*** Opening of Source material ***

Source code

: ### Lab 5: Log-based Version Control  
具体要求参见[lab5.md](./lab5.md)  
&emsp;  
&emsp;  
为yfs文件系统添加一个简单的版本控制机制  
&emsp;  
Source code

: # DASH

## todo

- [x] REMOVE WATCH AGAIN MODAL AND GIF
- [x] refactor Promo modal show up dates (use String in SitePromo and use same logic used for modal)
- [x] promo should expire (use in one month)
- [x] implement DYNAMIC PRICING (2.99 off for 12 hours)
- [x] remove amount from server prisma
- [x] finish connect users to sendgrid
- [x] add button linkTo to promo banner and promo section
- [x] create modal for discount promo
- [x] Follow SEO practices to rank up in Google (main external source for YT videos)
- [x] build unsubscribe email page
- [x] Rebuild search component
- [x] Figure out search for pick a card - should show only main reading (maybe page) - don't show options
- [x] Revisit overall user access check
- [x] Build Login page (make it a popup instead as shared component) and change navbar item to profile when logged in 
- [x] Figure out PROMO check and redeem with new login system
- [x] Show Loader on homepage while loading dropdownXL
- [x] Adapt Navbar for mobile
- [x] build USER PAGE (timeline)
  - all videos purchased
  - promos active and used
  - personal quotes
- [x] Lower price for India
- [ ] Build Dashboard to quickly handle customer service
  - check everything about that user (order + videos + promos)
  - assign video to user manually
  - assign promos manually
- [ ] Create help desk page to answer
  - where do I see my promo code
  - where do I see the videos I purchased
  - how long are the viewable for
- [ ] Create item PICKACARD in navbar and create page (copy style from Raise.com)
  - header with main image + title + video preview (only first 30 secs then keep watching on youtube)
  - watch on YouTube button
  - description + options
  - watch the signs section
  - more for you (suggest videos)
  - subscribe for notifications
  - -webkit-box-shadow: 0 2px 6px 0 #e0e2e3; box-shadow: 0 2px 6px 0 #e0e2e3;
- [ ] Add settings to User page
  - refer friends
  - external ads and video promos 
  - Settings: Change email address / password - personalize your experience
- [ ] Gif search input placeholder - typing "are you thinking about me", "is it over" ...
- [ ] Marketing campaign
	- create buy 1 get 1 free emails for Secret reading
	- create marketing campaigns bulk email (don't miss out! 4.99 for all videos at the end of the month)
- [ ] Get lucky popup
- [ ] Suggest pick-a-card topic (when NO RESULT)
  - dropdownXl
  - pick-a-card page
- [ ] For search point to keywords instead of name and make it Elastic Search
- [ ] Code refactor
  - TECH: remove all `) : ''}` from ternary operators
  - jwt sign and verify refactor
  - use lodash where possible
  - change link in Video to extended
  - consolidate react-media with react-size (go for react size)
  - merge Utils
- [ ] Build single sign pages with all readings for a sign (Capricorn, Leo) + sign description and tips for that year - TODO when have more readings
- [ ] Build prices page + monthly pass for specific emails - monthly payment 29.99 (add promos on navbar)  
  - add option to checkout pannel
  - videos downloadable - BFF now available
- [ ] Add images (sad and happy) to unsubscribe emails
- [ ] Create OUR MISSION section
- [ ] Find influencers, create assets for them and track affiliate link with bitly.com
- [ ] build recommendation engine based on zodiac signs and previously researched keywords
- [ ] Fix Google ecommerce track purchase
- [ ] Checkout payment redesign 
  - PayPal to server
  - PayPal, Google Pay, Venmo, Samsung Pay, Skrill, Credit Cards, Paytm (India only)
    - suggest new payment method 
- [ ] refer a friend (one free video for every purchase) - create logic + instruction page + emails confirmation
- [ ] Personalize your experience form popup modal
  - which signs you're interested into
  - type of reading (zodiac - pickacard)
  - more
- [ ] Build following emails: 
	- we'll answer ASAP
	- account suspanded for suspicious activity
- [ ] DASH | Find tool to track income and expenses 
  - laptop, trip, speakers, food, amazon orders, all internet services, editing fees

*** Close of Source material ***

## Try it:
Exact output of every entry is required.

## Output of the exercise:
Source code

: ### Lab 5: Log-based Version Control  
具体要求参见[lab5.md](./lab5.md)  
&emsp;  
&emsp;  
为yfs文件系统添加一个简单的版本控制机制  
&emsp;  
Source code

: # DASH

## todo

- [x] REMOVE WATCH AGAIN MODAL AND GIF
- [x] refactor Promo modal show up dates (use String in SitePromo and use same logic used for modal)
- [x] promo should expire (use in one month)
- [x] implement DYNAMIC PRICING (2.99 off for 12 hours)
- [x] remove amount from server prisma
- [x] finish connect users to sendgrid
- [x] add button linkTo to promo banner and promo section
- [x] create modal for discount promo
- [x] Follow SEO practices to rank up in Google (main external source for YT videos)
- [x] build unsubscribe email page
- [x] Rebuild search component
- [x] Figure out search for pick a card - should show only main reading (maybe page) - don't show options
- [x] Revisit overall user access check
- [x] Build Login page (make it a popup instead as shared component) and change navbar item to profile when logged in 
- [x] Figure out PROMO check and redeem with new login system
- [x] Show Loader on homepage while loading dropdownXL
- [x] Adapt Navbar for mobile
- [x] build USER PAGE (timeline)
  - all videos purchased
  - promos active and used
  - personal quotes
- [x] Lower price for India
- [ ] Build Dashboard to quickly handle customer service
  - check everything about that user (order + videos + promos)
  - assign video to user manually
  - assign promos manually
- [ ] Create help desk page to answer
  - where do I see my promo code
  - where do I see the videos I purchased
  - how long are the viewable for
- [ ] Create item PICKACARD in navbar and create page (copy style from Raise.com)
  - header with main image + title + video preview (only first 30 secs then keep watching on youtube)
  - watch on YouTube button
  - description + options
  - watch the signs section
  - more for you (suggest videos)
  - subscribe for notifications
  - -webkit-box-shadow: 0 2px 6px 0 #e0e2e3; box-shadow: 0 2px 6px 0 #e0e2e3;
- [ ] Add settings to User page
  - refer friends
  - external ads and video promos 
  - Settings: Change email address / password - personalize your experience
- [ ] Gif search input placeholder - typing "are you thinking about me", "is it over" ...
- [ ] Marketing campaign
	- create buy 1 get 1 free emails for Secret reading
	- create marketing campaigns bulk email (don't miss out! 4.99 for all videos at the end of the month)
- [ ] Get lucky popup
- [ ] Suggest pick-a-card topic (when NO RESULT)
  - dropdownXl
  - pick-a-card page
- [ ] For search point to keywords instead of name and make it Elastic Search
- [ ] Code refactor
  - TECH: remove all `) : ''}` from ternary operators
  - jwt sign and verify refactor
  - use lodash where possible
  - change link in Video to extended
  - consolidate react-media with react-size (go for react size)
  - merge Utils
- [ ] Build single sign pages with all readings for a sign (Capricorn, Leo) + sign description and tips for that year - TODO when have more readings
- [ ] Build prices page + monthly pass for specific emails - monthly payment 29.99 (add promos on navbar)  
  - add option to checkout pannel
  - videos downloadable - BFF now available
- [ ] Add images (sad and happy) to unsubscribe emails
- [ ] Create OUR MISSION section
- [ ] Find influencers, create assets for them and track affiliate link with bitly.com
- [ ] build recommendation engine based on zodiac signs and previously researched keywords
- [ ] Fix Google ecommerce track purchase
- [ ] Checkout payment redesign 
  - PayPal to server
  - PayPal, Google Pay, Venmo, Samsung Pay, Skrill, Credit Cards, Paytm (India only)
    - suggest new payment method 
- [ ] refer a friend (one free video for every purchase) - create logic + instruction page + emails confirmation
- [ ] Personalize your experience form popup modal
  - which signs you're interested into
  - type of reading (zodiac - pickacard)
  - more
- [ ] Build following emails: 
	- we'll answer ASAP
	- account suspanded for suspicious activity
- [ ] DASH | Find tool to track income and expenses 
  - laptop, trip, speakers, food, amazon orders, all internet services, editing fees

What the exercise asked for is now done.